▸ **Your instructions**: Go to the line with "out my website." in the material below and copy from there through the line with "cond(A) * cond(B)$", exactly. Pictures are not copied.

*** Opening Provided material ***

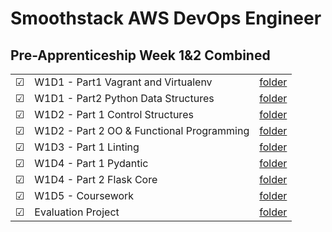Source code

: # Smoothstack AWS DevOps Engineer

## Pre-Apprenticeship Week 1&2 Combined
|  |     |  |
| ------- | -------- | -------------- |
| &#9745; | W1D1 - Part1 Vagrant and Virtualenv | [folder](./week01/W1D1/Part1) |
| &#9745; | W1D1 - Part2 Python Data Structures | [folder](./week01/W1D1/Part2) |
| &#9745; | W1D2 - Part 1 Control Structures | [folder](./week01/W1D2/Part1) |
| &#9745; | W1D2 - Part 2 OO & Functional Programming | [folder](./week01/W1D2/Part2) |
| &#9745; | W1D3 - Part 1 Linting | [folder](./week01/W1D3) |
| &#9745; | W1D4 - Part 1 Pydantic | [folder](./week01/W1D4/Part1) |
| &#9745; | W1D4 - Part 2 Flask Core | [folder](./week01/W1D4/Part2) |
| &#9745; | W1D5 - Coursework | [folder](./week01/W1D5) |
| &#9745; | Evaluation Project | [folder](./week01/project) |
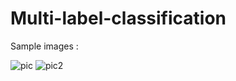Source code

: # Multi-label-classification
Sample images :

![pic](https://user-images.githubusercontent.com/36880597/111388140-14b90280-86af-11eb-8621-bacda9912954.png)
![pic2](https://user-images.githubusercontent.com/36880597/111388145-15ea2f80-86af-11eb-91f4-dba00f570a00.png)
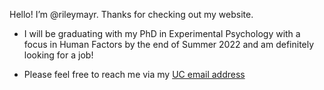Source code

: Hello! I’m @rileymayr. Thanks for checking out my website.

- I will be graduating with my PhD in Experimental Psychology with a focus in Human Factors by the end of Summer 2022 and am definitely looking for a job!
    
- Please feel free to reach me via my [UC email address](mayrry@mail.uc.edu)
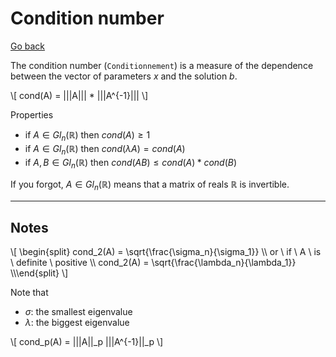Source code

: # Condition number

[Go back](../index.md)

The condition number (`Conditionnement`) is a measure of the dependence between the vector of parameters $x$ and the solution $b$.

<p class="mathjax_process">
\[
cond(A) = |||A||| * |||A^{-1}|||
\]
</p>

Properties

* if $A \in Gl_n(\mathbb{R})$ then $cond(A) \ge 1$
* if $A \in Gl_n(\mathbb{R})$ then $cond(\lambda{A}) = cond(A)$
* if $A, B \in Gl_n(\mathbb{R})$ then $cond(AB) \le cond(A) * cond(B)$

If you forgot, $A \in Gl_n(\mathbb{R})$ means that a matrix of reals $\mathbb{R}$ is invertible.

<hr class="sr">

## Notes

<div>
\[
\begin{split}
cond_2(A) = \sqrt{\frac{\sigma_n}{\sigma_1}} \\
or \ if \ A \ is \ definite \ positive \\
cond_2(A) = \sqrt{\frac{\lambda_n}{\lambda_1}} \\\end{split}
\]
</div>

Note that 

* $\sigma$: the smallest eigenvalue
* $\lambda$: the biggest eigenvalue

<p class="mathjax_process">
\[
cond_p(A) = |||A||_p |||A^{-1}||_p
\]
</p>
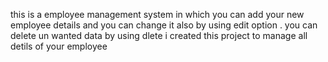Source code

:this is a employee management system in which you can add your new employee details and you can change it also by using edit option . you can delete un wanted data by using dlete i created this
project to manage all detils of your employee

*** Closing Provided material ***

▸ **Task solution**:
: Hello! I’m @rileymayr. Thanks for checking out my website.

- I will be graduating with my PhD in Experimental Psychology with a focus in Human Factors by the end of Summer 2022 and am definitely looking for a job!
    
- Please feel free to reach me via my [UC email address](mayrry@mail.uc.edu)
Source code

: # Condition number

[Go back](../index.md)

The condition number (`Conditionnement`) is a measure of the dependence between the vector of parameters $x$ and the solution $b$.

<p class="mathjax_process">
\[
cond(A) = |||A||| * |||A^{-1}|||
\]
</p>

Properties

* if $A \in Gl_n(\mathbb{R})$ then $cond(A) \ge 1$
* if $A \in Gl_n(\mathbb{R})$ then $cond(\lambda{A}) = cond(A)$
* if $A, B \in Gl_n(\mathbb{R})$ then $cond(AB) \le cond(A) * cond(B)$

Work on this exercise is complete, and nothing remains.